▶ TASK INSTRUCTIONS: Please say how many lines in the records contain the word "cdots", giving only the number.

Rendered images with source text:
.....

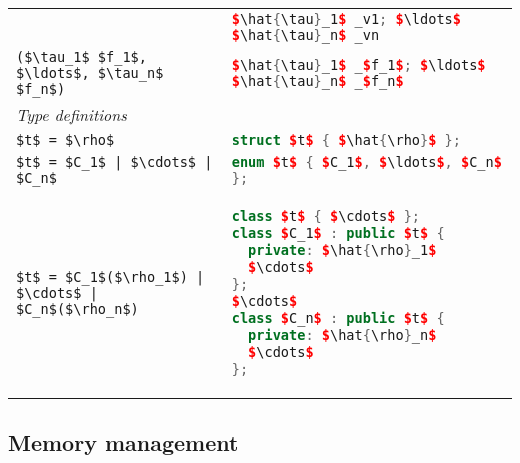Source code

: \begin{table}[tp]
\begin{center}
\begin{tabular}{|p{2in}|p{3in}|}
        & \lstinline[language=c++,mathescape=true]@$\hat{\tau}_1$ _v1; $\ldots$ $\hat{\tau}_n$ _vn@ \\[0.5em]
      \lstinline[language=ASDL,mathescape=true]@($\tau_1$ $f_1$, $\ldots$, $\tau_n$ $f_n$)@
        & \lstinline[language=c++,mathescape=true]@$\hat{\tau}_1$ _$f_1$; $\ldots$ $\hat{\tau}_n$ _$f_n$@ \\[0.5em]
      \hline
      \textit{Type definitions} & \\[0.25em]
      \lstinline[language=ASDL,mathescape=true]@$t$ = $\rho$@
        & \lstinline[language=c++,mathescape=true]@struct $t$ { $\hat{\rho}$ };@ \\[0.5em]
      \lstinline[language=ASDL,mathescape=true]@$t$ = $C_1$ | $\cdots$ | $C_n$@
        & \lstinline[language=c++,mathescape=true]@enum $t$ { $C_1$, $\ldots$, $C_n$ };@ \\[0.5em]
      \lstinline[language=ASDL,mathescape=true]@$t$ = $C_1$($\rho_1$) | $\cdots$ | $C_n$($\rho_n$)@
        &
\vspace*{-1em}
\begin{lstlisting}[language=c++,mathescape=true]
class $t$ { $\cdots$ };
class $C_1$ : public $t$ {
  private: $\hat{\rho}_1$
  $\cdots$
};
$\cdots$
class $C_n$ : public $t$ {
  private: $\hat{\rho}_n$
  $\cdots$
};
\end{lstlisting}%
      \\[0.25em]
      \hline
    \end{tabular}%
  \end{center}%
\end{table}%

\subsection{Memory management}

.....

▶ SOLUTION FOR THIS EXERCISE: 6